Extracted data entries:
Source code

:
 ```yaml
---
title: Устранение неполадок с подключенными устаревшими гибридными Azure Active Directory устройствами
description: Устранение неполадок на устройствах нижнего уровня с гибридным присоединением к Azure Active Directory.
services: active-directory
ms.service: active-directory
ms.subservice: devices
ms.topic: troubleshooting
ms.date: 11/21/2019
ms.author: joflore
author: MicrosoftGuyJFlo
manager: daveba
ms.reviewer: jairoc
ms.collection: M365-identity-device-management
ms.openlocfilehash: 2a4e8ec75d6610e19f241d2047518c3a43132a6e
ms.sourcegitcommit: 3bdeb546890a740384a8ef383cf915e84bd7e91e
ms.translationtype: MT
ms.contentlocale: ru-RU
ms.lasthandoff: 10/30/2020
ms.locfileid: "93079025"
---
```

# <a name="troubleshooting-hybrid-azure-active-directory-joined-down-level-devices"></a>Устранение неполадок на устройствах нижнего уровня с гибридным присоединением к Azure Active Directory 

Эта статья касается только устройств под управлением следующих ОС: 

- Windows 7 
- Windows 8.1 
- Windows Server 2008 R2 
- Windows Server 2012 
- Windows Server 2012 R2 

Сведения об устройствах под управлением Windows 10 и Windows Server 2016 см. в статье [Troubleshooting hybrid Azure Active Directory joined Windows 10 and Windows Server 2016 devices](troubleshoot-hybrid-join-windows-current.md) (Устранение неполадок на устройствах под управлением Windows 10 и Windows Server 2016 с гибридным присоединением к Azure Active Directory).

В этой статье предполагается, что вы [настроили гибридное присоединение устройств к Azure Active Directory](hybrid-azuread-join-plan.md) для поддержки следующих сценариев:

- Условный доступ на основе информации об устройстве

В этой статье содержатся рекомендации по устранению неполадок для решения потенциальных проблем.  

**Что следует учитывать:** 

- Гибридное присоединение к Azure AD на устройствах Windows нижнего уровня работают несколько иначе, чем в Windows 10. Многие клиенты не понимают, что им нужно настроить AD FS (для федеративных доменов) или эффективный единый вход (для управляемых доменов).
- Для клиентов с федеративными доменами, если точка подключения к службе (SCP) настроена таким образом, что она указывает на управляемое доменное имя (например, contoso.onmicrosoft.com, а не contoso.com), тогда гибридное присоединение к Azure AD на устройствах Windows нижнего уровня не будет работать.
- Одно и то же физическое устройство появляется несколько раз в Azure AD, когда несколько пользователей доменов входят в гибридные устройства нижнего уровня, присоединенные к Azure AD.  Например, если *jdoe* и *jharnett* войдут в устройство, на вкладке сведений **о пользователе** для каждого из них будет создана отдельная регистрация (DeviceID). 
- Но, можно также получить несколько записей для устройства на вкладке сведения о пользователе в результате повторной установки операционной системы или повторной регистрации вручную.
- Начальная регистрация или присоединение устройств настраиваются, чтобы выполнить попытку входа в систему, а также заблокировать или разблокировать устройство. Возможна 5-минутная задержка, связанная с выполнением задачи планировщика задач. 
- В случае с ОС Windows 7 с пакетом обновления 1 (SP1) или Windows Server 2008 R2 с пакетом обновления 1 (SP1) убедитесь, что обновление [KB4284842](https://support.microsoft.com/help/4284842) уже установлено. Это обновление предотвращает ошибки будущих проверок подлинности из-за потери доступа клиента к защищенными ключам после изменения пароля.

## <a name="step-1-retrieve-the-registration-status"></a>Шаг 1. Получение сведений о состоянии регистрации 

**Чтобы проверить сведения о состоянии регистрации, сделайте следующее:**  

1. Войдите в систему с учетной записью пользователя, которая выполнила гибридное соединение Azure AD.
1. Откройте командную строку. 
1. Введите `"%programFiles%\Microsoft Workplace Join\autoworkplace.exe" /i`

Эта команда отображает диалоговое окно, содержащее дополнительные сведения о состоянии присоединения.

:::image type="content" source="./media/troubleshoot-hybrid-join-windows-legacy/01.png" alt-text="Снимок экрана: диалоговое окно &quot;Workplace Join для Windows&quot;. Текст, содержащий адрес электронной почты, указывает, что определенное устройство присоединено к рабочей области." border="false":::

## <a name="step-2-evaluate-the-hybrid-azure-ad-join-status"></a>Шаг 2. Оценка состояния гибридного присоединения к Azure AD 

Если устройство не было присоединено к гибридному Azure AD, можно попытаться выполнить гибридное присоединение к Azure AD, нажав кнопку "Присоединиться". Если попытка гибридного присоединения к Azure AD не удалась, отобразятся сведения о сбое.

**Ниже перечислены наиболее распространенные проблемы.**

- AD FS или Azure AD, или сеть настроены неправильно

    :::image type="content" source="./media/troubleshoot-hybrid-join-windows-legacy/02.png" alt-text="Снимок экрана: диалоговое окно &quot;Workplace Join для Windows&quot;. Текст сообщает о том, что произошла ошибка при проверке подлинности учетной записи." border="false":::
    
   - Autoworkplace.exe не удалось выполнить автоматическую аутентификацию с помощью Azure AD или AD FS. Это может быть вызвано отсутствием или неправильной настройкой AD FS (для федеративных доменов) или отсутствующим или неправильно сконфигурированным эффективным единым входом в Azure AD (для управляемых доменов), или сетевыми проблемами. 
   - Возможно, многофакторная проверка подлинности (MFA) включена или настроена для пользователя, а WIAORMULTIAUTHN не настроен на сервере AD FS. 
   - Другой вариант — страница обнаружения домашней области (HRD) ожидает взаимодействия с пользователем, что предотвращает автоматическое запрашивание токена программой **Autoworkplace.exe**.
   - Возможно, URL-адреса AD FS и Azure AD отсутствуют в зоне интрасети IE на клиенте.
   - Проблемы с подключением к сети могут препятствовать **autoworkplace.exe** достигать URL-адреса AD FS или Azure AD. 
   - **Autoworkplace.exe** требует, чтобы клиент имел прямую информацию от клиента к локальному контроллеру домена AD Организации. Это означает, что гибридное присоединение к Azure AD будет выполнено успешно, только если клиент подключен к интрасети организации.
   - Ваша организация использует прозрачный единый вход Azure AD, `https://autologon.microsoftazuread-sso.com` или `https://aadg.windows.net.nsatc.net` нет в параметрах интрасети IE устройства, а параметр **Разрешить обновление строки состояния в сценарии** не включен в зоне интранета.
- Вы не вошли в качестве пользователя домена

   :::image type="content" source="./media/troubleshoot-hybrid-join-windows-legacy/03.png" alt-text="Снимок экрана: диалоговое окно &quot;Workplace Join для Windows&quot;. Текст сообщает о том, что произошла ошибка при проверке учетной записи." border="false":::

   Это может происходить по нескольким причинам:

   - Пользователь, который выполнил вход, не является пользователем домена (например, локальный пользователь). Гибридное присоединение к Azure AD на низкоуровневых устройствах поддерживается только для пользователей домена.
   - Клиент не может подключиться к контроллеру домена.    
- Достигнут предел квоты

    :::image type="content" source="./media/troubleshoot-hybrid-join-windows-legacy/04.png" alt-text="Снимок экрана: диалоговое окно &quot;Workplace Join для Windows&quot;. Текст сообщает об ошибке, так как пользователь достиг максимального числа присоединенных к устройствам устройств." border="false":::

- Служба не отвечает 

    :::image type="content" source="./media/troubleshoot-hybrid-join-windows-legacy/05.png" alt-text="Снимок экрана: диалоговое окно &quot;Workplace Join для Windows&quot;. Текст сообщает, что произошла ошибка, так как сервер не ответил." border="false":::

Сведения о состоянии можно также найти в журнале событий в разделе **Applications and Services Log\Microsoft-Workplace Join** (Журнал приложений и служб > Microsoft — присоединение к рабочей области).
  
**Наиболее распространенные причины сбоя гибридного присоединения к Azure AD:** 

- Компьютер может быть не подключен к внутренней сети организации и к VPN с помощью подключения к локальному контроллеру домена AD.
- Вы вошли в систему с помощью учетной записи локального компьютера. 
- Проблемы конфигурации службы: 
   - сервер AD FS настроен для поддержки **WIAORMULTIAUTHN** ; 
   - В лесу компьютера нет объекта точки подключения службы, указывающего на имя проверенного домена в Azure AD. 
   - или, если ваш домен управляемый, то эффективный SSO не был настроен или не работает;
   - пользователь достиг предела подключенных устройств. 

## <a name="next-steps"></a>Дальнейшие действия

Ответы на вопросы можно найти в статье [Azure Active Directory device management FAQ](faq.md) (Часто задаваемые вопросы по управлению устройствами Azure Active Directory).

==

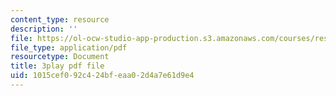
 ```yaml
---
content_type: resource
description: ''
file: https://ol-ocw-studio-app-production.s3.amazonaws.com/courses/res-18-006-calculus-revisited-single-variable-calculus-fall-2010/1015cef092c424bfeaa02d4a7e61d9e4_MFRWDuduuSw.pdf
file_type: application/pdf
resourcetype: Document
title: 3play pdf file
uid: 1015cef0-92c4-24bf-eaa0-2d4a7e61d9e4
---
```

→ About this exercise
Starting at the line that has "- В лесу компьютера" in the records above, restate word for word every line until the one that has "Ответы на вопросы", and include that one as well.

→ Answer box
   - В лесу компьютера нет объекта точки подключения службы, указывающего на имя проверенного домена в Azure AD. 
   - или, если ваш домен управляемый, то эффективный SSO не был настроен или не работает;
   - пользователь достиг предела подключенных устройств. 

## <a name="next-steps"></a>Дальнейшие действия

Ответы на вопросы можно найти в статье [Azure Active Directory device management FAQ](faq.md) (Часто задаваемые вопросы по управлению устройствами Azure Active Directory).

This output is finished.